Every line of the listing below should be written out exactly, minus its pictures.

Raw data:
____________

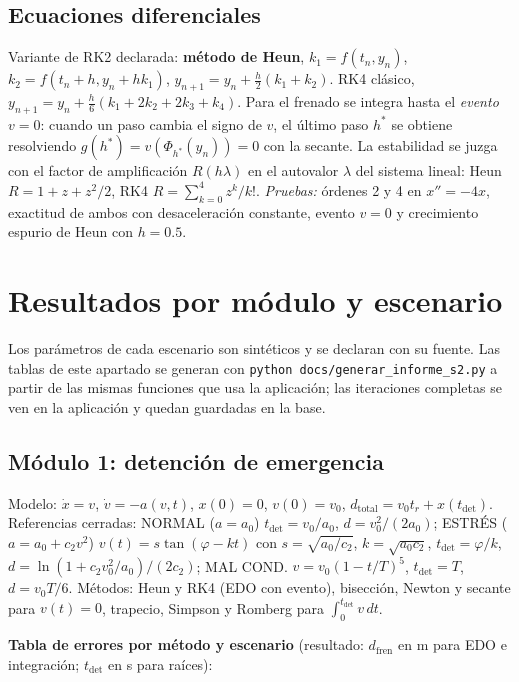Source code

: \documentclass[11pt,letterpaper]{article}
\begin{document}
\subsection{Ecuaciones diferenciales}
Variante de RK2 declarada: \textbf{método de Heun}, $k_1=f(t_n,y_n)$, $k_2=f(t_n+h,y_n+hk_1)$, $y_{n+1}=y_n+\tfrac h2(k_1+k_2)$. RK4 clásico, $y_{n+1}=y_n+\tfrac h6(k_1+2k_2+2k_3+k_4)$. Para el frenado se integra hasta el \emph{evento} $v=0$: cuando un paso cambia el signo de $v$, el último paso $h^*$ se obtiene resolviendo $g(h^*)=v(\Phi_{h^*}(y_n))=0$ con la secante. La estabilidad se juzga con el factor de amplificación $R(h\lambda)$ en el autovalor $\lambda$ del sistema lineal: Heun $R=1+z+z^2/2$, RK4 $R=\sum_{k=0}^4 z^k/k!$. \textit{Pruebas:} órdenes 2 y 4 en $x''=-4x$, exactitud de ambos con desaceleración constante, evento $v=0$ y crecimiento espurio de Heun con $h=0.5$.

\section{Resultados por módulo y escenario}
Los parámetros de cada escenario son sintéticos y se declaran con su fuente. Las tablas de este apartado se generan con \texttt{python docs/generar\_informe\_s2.py} a partir de las mismas funciones que usa la aplicación; las iteraciones completas se ven en la aplicación y quedan guardadas en la base.

\subsection{Módulo 1: detención de emergencia}
Modelo: $\dot x=v$, $\dot v=-a(v,t)$, $x(0)=0$, $v(0)=v_0$, $d_{\mathrm{total}}=v_0t_r+x(t_{\mathrm{det}})$. Referencias cerradas: NORMAL ($a=a_0$) $t_{\mathrm{det}}=v_0/a_0$, $d=v_0^2/(2a_0)$; ESTRÉS ($a=a_0+c_2v^2$) $v(t)=s\tan(\varphi-kt)$ con $s=\sqrt{a_0/c_2}$, $k=\sqrt{a_0c_2}$, $t_{\mathrm{det}}=\varphi/k$, $d=\ln(1+c_2v_0^2/a_0)/(2c_2)$; MAL COND. $v=v_0(1-t/T)^5$, $t_{\mathrm{det}}=T$, $d=v_0T/6$. Métodos: Heun y RK4 (EDO con evento), bisección, Newton y secante para $v(t)=0$, trapecio, Simpson y Romberg para $\int_0^{t_{\mathrm{det}}}v\,dt$.


\textbf{Tabla de errores por método y escenario} (resultado: $d_{\mathrm{fren}}$ en m para EDO e integración; $t_{\mathrm{det}}$ en s para raíces):

\end{document}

____________

Completed exercise:
Source code

: \documentclass[11pt,letterpaper]{article}
\begin{document}
\subsection{Ecuaciones diferenciales}
Variante de RK2 declarada: \textbf{método de Heun}, $k_1=f(t_n,y_n)$, $k_2=f(t_n+h,y_n+hk_1)$, $y_{n+1}=y_n+\tfrac h2(k_1+k_2)$. RK4 clásico, $y_{n+1}=y_n+\tfrac h6(k_1+2k_2+2k_3+k_4)$. Para el frenado se integra hasta el \emph{evento} $v=0$: cuando un paso cambia el signo de $v$, el último paso $h^*$ se obtiene resolviendo $g(h^*)=v(\Phi_{h^*}(y_n))=0$ con la secante. La estabilidad se juzga con el factor de amplificación $R(h\lambda)$ en el autovalor $\lambda$ del sistema lineal: Heun $R=1+z+z^2/2$, RK4 $R=\sum_{k=0}^4 z^k/k!$. \textit{Pruebas:} órdenes 2 y 4 en $x''=-4x$, exactitud de ambos con desaceleración constante, evento $v=0$ y crecimiento espurio de Heun con $h=0.5$.

\section{Resultados por módulo y escenario}
Los parámetros de cada escenario son sintéticos y se declaran con su fuente. Las tablas de este apartado se generan con \texttt{python docs/generar\_informe\_s2.py} a partir de las mismas funciones que usa la aplicación; las iteraciones completas se ven en la aplicación y quedan guardadas en la base.

\subsection{Módulo 1: detención de emergencia}
Modelo: $\dot x=v$, $\dot v=-a(v,t)$, $x(0)=0$, $v(0)=v_0$, $d_{\mathrm{total}}=v_0t_r+x(t_{\mathrm{det}})$. Referencias cerradas: NORMAL ($a=a_0$) $t_{\mathrm{det}}=v_0/a_0$, $d=v_0^2/(2a_0)$; ESTRÉS ($a=a_0+c_2v^2$) $v(t)=s\tan(\varphi-kt)$ con $s=\sqrt{a_0/c_2}$, $k=\sqrt{a_0c_2}$, $t_{\mathrm{det}}=\varphi/k$, $d=\ln(1+c_2v_0^2/a_0)/(2c_2)$; MAL COND. $v=v_0(1-t/T)^5$, $t_{\mathrm{det}}=T$, $d=v_0T/6$. Métodos: Heun y RK4 (EDO con evento), bisección, Newton y secante para $v(t)=0$, trapecio, Simpson y Romberg para $\int_0^{t_{\mathrm{det}}}v\,dt$.


\textbf{Tabla de errores por método y escenario} (resultado: $d_{\mathrm{fren}}$ en m para EDO e integración; $t_{\mathrm{det}}$ en s para raíces):

\end{document}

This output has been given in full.